Easy install on multiple platforms. Great for "getting it to work".
Doesn't teach people how to properly configure and setup a web server.
Default install is unacceptable for production environment, (Insecure) even though some people intend to use it that way.
Although it is a great product for people who only have a passing interest in being a website developer, maintainer, etc., XAMPP should not EVEN BE CONSIDERED by a person who intends to make a living doing web design.
Why? Because XAMPP allows people to remain ignorant of the many things that it takes to get a web server up and running, and to optimize it once it IS running.
XAMPP is perfect for people who "don't read the manual", because it provides a working environment without any need for the people to intervene.
A better knowledge of what goes on behind the scenes is an important step to becoming a good web application designer. If you don't know the difference between a MySQL persistent connection in PHP running as an Apache Module vs.
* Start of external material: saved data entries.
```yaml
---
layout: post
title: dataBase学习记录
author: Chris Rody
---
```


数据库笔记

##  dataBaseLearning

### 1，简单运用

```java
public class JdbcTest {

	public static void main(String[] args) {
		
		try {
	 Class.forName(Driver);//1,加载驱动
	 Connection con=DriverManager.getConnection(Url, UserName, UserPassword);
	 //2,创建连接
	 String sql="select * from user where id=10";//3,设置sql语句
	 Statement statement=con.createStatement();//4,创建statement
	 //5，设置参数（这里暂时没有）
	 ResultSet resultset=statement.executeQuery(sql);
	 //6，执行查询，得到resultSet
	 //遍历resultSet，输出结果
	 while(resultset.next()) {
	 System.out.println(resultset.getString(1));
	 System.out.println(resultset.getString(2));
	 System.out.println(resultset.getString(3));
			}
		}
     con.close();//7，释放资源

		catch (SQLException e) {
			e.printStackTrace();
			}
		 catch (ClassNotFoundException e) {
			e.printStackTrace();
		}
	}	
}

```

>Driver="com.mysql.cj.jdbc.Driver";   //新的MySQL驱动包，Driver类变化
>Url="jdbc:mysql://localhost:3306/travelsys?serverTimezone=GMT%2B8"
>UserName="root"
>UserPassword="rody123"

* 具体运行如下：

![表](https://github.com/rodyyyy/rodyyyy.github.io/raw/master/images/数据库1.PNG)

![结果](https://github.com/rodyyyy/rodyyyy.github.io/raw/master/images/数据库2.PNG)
PHP running under FastCGI, YOU HAVE NO BUSINESS USING XAMPP.
The question might arise, "How hard is it, really, to install php, perl, apache, etc.?"
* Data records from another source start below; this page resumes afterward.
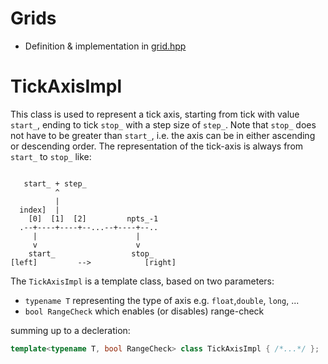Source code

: # Grids

* Definition & implementation in [grid.hpp](../src/antenna.hpp)

# TickAxisImpl

This class is used to represent a tick axis, starting from tick with value `start_`, ending to tick `stop_` with a step size of `step_`. Note that `stop_` does not have to be greater than `start_`, i.e. the axis can be in either ascending or descending order. The representation of the tick-axis is always from `start_` to `stop_` like:

```

   start_ + step_
          ^
          | 
  index]  |
    [0]  [1]  [2]         npts_-1
  .--+----+----+--...--+----+--..
     |                      |
     v                      v
    start_                 stop_
[left]         -->            [right]
```

The `TickAxisImpl` is a template class, based on two parameters:

* `typename T` representing the type of axis e.g. `float`,`double`, `long`, ...
* `bool RangeCheck` which enables (or disables) range-check

summing up to a decleration:

```cpp
template<typename T, bool RangeCheck> class TickAxisImpl { /*...*/ };
```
The answer? Not that bad. My first install was when I was 12, and it took me 2 hours, INCLUDING DOWNLOAD TIME. Since then, I can usually complete an installation in 20-30 minutes. While you may not find it that easy, here is my advice to you: READ THE MANUAL.
It's not like the people that develop these things TRY to make it hard on you!
On a side note, I ask "XAMPP for Linux?!!" Why would you need it when most of the things in XAMPP come preinstalled on the server distros, and can be added with a simple "pacman" or "apt get" command?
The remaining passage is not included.